From: Oleg D. <gr...@li...> - 2003-03-12 20:35:11
|
Hello! Seems this is right list/person to post this. I am looking at ./drivers/char/drm/drm_drv.h::drm_init() (latest 2.4), and it seems there is a memleak on error exit path. If DRM(stub_register)(DRIVER_NAME, &DRM(fops),dev) fails, DRM(device) and DRM(minor) memory areas are not freed before exit. Is this looking real? Bte, Oleg |
From: Christoph H. <hc...@ls...> - 2003-03-12 20:42:08
|
On Wed, Mar 12, 2003 at 11:34:08PM +0300, Oleg Drokin wrote: > Hello! > > Seems this is right list/person to post this. > I am looking at ./drivers/char/drm/drm_drv.h::drm_init() (latest 2.4), and > it seems there is a memleak on error exit path. > If DRM(stub_register)(DRIVER_NAME, &DRM(fops),dev) fails, > DRM(device) and DRM(minor) memory areas are not freed before exit. > > Is this looking real? I don't know. The drm code is intentionally obsfucated. |
From: Dave J. <da...@su...> - 2003-03-13 16:15:37
|
On Wed, Mar 12, 2003 at 11:34:08PM +0300, Oleg Drokin wrote: > Hello! > > Seems this is right list/person to post this. > I am looking at ./drivers/char/drm/drm_drv.h::drm_init() (latest 2.4), and > it seems there is a memleak on error exit path. > If DRM(stub_register)(DRIVER_NAME, &DRM(fops),dev) fails, > DRM(device) and DRM(minor) memory areas are not freed before exit. > > Is this looking real? Looks like a leak, smells like a leak, afaics, is a leak.

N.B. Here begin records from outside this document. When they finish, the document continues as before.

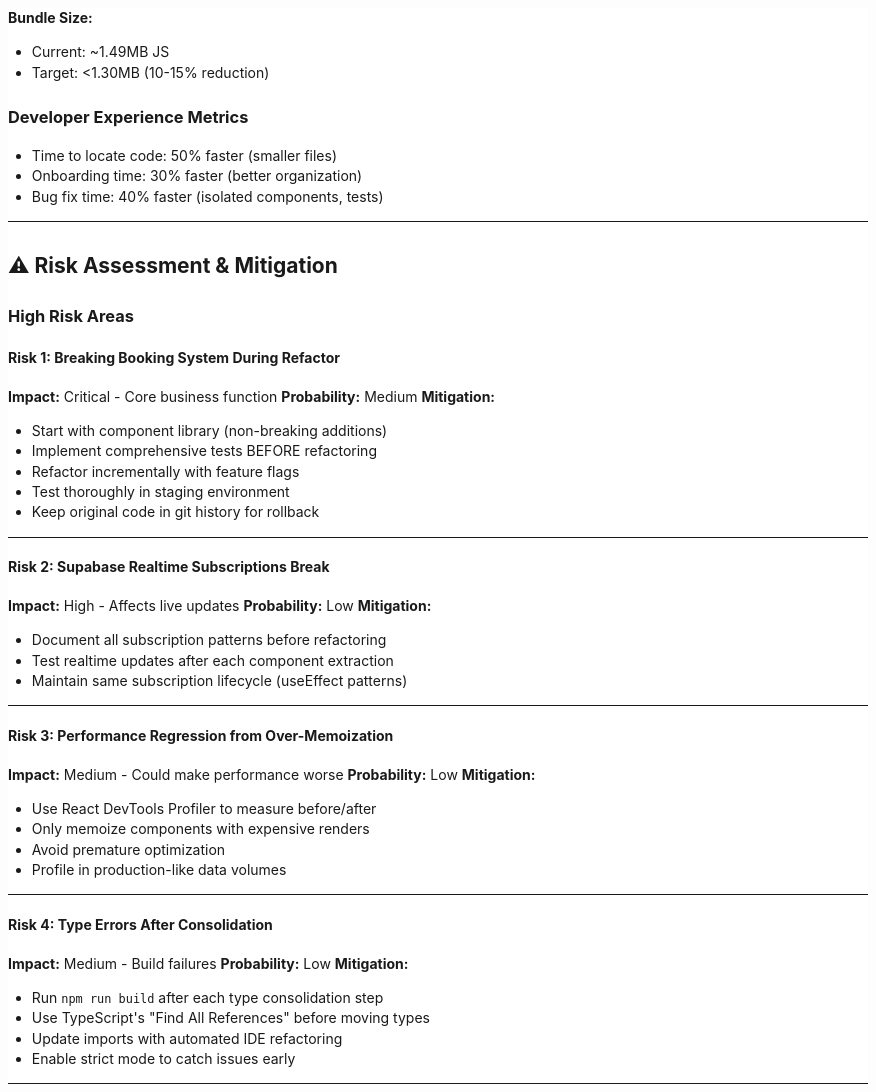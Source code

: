 **Bundle Size:**
- Current: ~1.49MB JS
- Target: <1.30MB (10-15% reduction)

### Developer Experience Metrics

- Time to locate code: 50% faster (smaller files)
- Onboarding time: 30% faster (better organization)
- Bug fix time: 40% faster (isolated components, tests)

---

## ⚠️ Risk Assessment & Mitigation

### High Risk Areas

#### Risk 1: Breaking Booking System During Refactor
**Impact:** Critical - Core business function
**Probability:** Medium
**Mitigation:**
- Start with component library (non-breaking additions)
- Implement comprehensive tests BEFORE refactoring
- Refactor incrementally with feature flags
- Test thoroughly in staging environment
- Keep original code in git history for rollback

---

#### Risk 2: Supabase Realtime Subscriptions Break
**Impact:** High - Affects live updates
**Probability:** Low
**Mitigation:**
- Document all subscription patterns before refactoring
- Test realtime updates after each component extraction
- Maintain same subscription lifecycle (useEffect patterns)

---

#### Risk 3: Performance Regression from Over-Memoization
**Impact:** Medium - Could make performance worse
**Probability:** Low
**Mitigation:**
- Use React DevTools Profiler to measure before/after
- Only memoize components with expensive renders
- Avoid premature optimization
- Profile in production-like data volumes

---

#### Risk 4: Type Errors After Consolidation
**Impact:** Medium - Build failures
**Probability:** Low
**Mitigation:**
- Run `npm run build` after each type consolidation step
- Use TypeScript's "Find All References" before moving types
- Update imports with automated IDE refactoring
- Enable strict mode to catch issues early

---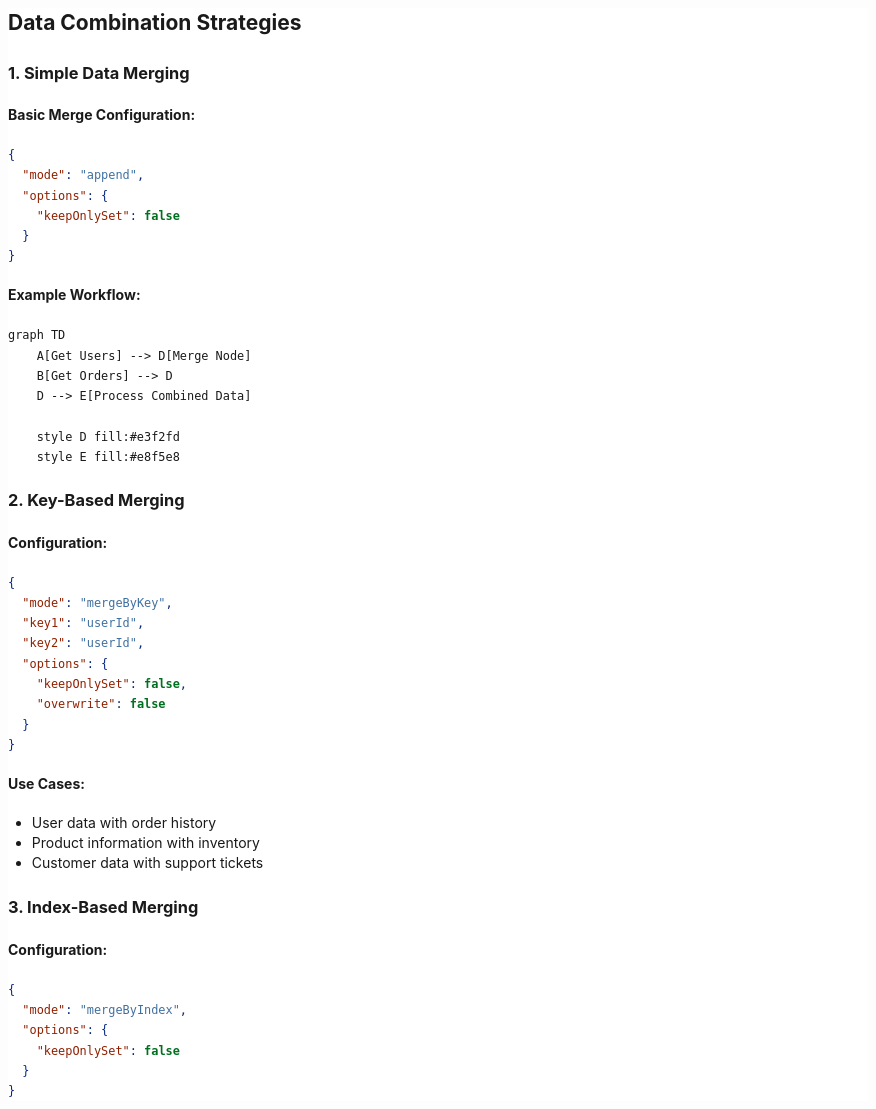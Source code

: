 ## Data Combination Strategies

### 1. **Simple Data Merging**

#### Basic Merge Configuration:
```json
{
  "mode": "append",
  "options": {
    "keepOnlySet": false
  }
}
```

#### Example Workflow:
```mermaid
graph TD
    A[Get Users] --> D[Merge Node]
    B[Get Orders] --> D
    D --> E[Process Combined Data]
    
    style D fill:#e3f2fd
    style E fill:#e8f5e8
```

### 2. **Key-Based Merging**

#### Configuration:
```json
{
  "mode": "mergeByKey",
  "key1": "userId",
  "key2": "userId",
  "options": {
    "keepOnlySet": false,
    "overwrite": false
  }
}
```

#### Use Cases:
- User data with order history
- Product information with inventory
- Customer data with support tickets

### 3. **Index-Based Merging**

#### Configuration:
```json
{
  "mode": "mergeByIndex",
  "options": {
    "keepOnlySet": false
  }
}
```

The exit paths further down also look fishy, as takedown() doesn't free that stuff, so its left dangling. Dave -- | Dave Jones. http://www.codemonkey.org.uk | SuSE Labs |
From: Oleg D. <gr...@li...> - 2003-03-13 16:35:44
|
Hello! On Thu, Mar 13, 2003 at 05:15:03PM +0100, Dave Jones wrote: > > Seems this is right list/person to post this. > > I am looking at ./drivers/char/drm/drm_drv.h::drm_init() (latest 2.4), and > > it seems there is a memleak on error exit path. > > If DRM(stub_register)(DRIVER_NAME, &DRM(fops),dev) fails, > > DRM(device) and DRM(minor) memory areas are not freed before exit. > > Is this looking real? > Looks like a leak, smells like a leak, afaics, is a leak. > The exit paths further down also look fishy, as takedown() doesn't > free that stuff, so its left dangling. Yes, the script complained about other exit paths too, but I have not investigated whenever those other cleanup functions free the initially allocated memory or not. The code does not look pretty to me, I am only 50% through list of potential leaks, so I do not want to spends lots of time on specific things right now, my current goal is to make number of false positives down. Bye, Oleg |